Ln

Things were looking up at the start for Maria Sharapova today. She was hitting the ball much more cleanly than she had in her surprising straight-set loss to Sam Stosur the day before. More important, as TennisTV commentator Rennae Stubbs noticed, she was constructing points with more thought and patience.

Looking back at what would turn into an equally surprising and frustrating 7-6(4), 6-4 defeat for Sharapova, point construction, or the lack of it, would prove crucial for her. In the match’s most important 10-minute stretch, the last seven points of the first-set tiebreaker, Maria would lose the thoughtfulness and patience that had brought her so close to winning that first set.

The Russian appeared to have the breaker sewn up when she jumped out to a 4-0 lead. Li was the one whose weakest shot, her forehand, was melting down, while Sharapova’s weak spot, her serve, appeared to be strong—two of those first four points came on service winners. Then Sharapova, seeing the finish line, began to rush. She rushed a backhand long and an easy forehand into the net. She was no longer building points, but hoping to win them with one powerful shot. Ironically, while her serve remained steady, Sharapova’s best shot, her backhand, betrayed her. She lost three straight points, the lead, and eventually the set, by sending two backhands long and one into the net. A match that had looked to be hers—Sharapova went up an early break in the first set and served for it at 5-4—was suddenly slipping out of her control.

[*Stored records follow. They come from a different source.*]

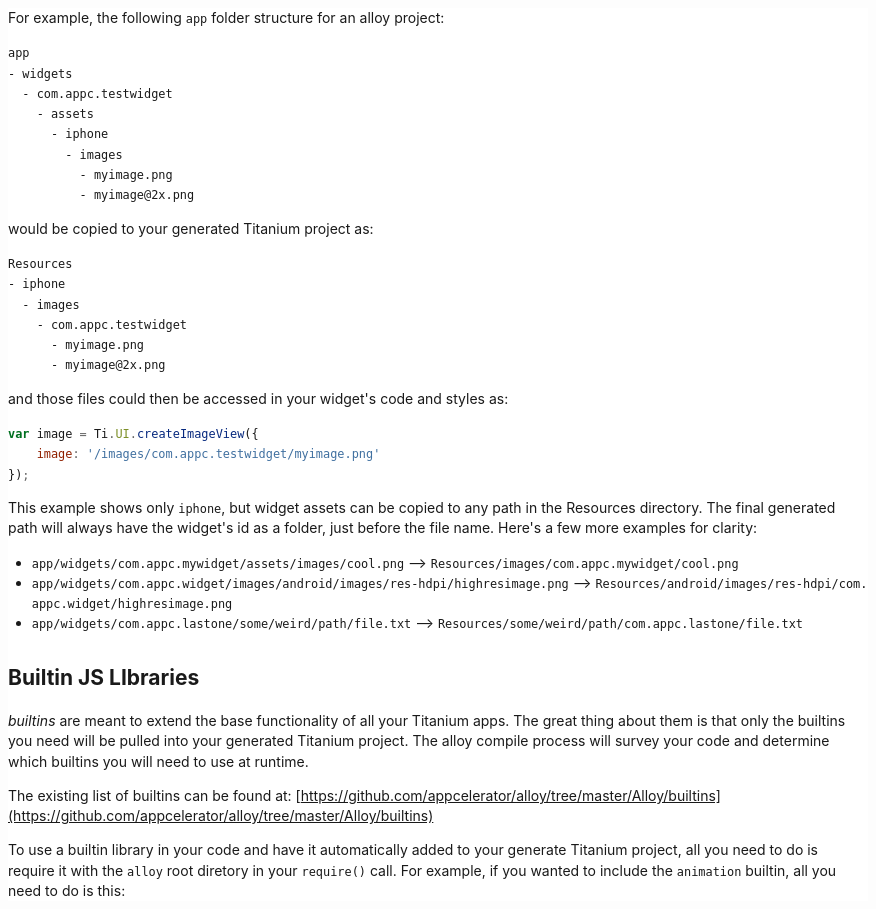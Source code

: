 For example, the following `app` folder structure for an alloy project:

```
app
- widgets
  - com.appc.testwidget
    - assets
      - iphone
        - images
          - myimage.png
          - myimage@2x.png
```

would be copied to your generated Titanium project as:

```
Resources
- iphone
  - images
    - com.appc.testwidget
      - myimage.png
      - myimage@2x.png
```

and those files could then be accessed in your widget's code and styles as: 

```javascript
var image = Ti.UI.createImageView({
	image: '/images/com.appc.testwidget/myimage.png'
});
```

This example shows only `iphone`, but widget assets can be copied to any path in the Resources directory. The final generated path will always have the widget's id as a folder, just before the file name. Here's a few more examples for clarity:

* `app/widgets/com.appc.mywidget/assets/images/cool.png` --> `Resources/images/com.appc.mywidget/cool.png`
* `app/widgets/com.appc.widget/images/android/images/res-hdpi/highresimage.png` --> `Resources/android/images/res-hdpi/com.appc.widget/highresimage.png`
* `app/widgets/com.appc.lastone/some/weird/path/file.txt` --> `Resources/some/weird/path/com.appc.lastone/file.txt`

Builtin JS LIbraries
--------------------

_builtins_ are meant to extend the base functionality of all your Titanium apps. The great thing about them is that only the builtins you need will be pulled into your generated Titanium project. The alloy compile process will survey your code and determine which builtins you will need to use at runtime.

The existing list of builtins can be found at: [https://github.com/appcelerator/alloy/tree/master/Alloy/builtins](https://github.com/appcelerator/alloy/tree/master/Alloy/builtins)

To use a builtin library in your code and have it automatically added to your generate Titanium project, all you need to do is require it with the `alloy` root diretory in your `require()` call. For example, if you wanted to include the `animation` builtin, all you need to do is this:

Li relaxed from there and played the type of athletic and controlling tennis from both wings that she’s capable of, but which she so often can’t pull off. The key, as it usually is, was her forehand. If there’s no tension in her arm, if she’s taking it early and making it down the line, her opponent is in trouble—it’s the most variable aspect of Li’s game. Naturally, once she got up 5-2 and served for the match, the tension came flooding back in on that side. At 30-30, she put an easy forehand into the tape and began snapping at her long-suffering husband-coach in the first row. The same thing happened when Li served for it again at 5-4. She opened that game by shanking a forehand 10 feet wide and went down 15-30 by dropping one feebly into the net. The heat was on, Sharapova was finding her game, Li was coming undone. But again it was Sharapova’s strength that let her down. At break point, rather than work the point, she pulled the trigger early and hit a backhand wide. Li, given second life, gathered herself, her forehand, and her nerves together to close it out.

She also closed out Sharapova’s slim chances of overtaking Caroline Wozniacki for the year-end No. 1 spot, and dealt the Russian's chances of reaching the semis here a severe blow. Sharapova is now 0-4 in sets played.

It had been awhile since we’d seen a relaxed and dictating Li Na. She had only played one match since the U.S. Open, a dismal opening-round defeat in Beijing. Today she got a little help from an impatient opponent at a clutch moment, and it was enough to loosen her right arm up and get her playing confidently again for the first time in months. We've seen what Li can do when she’s feeling this way in Melbourne and Paris; now she’s back in the mix in Istanbul.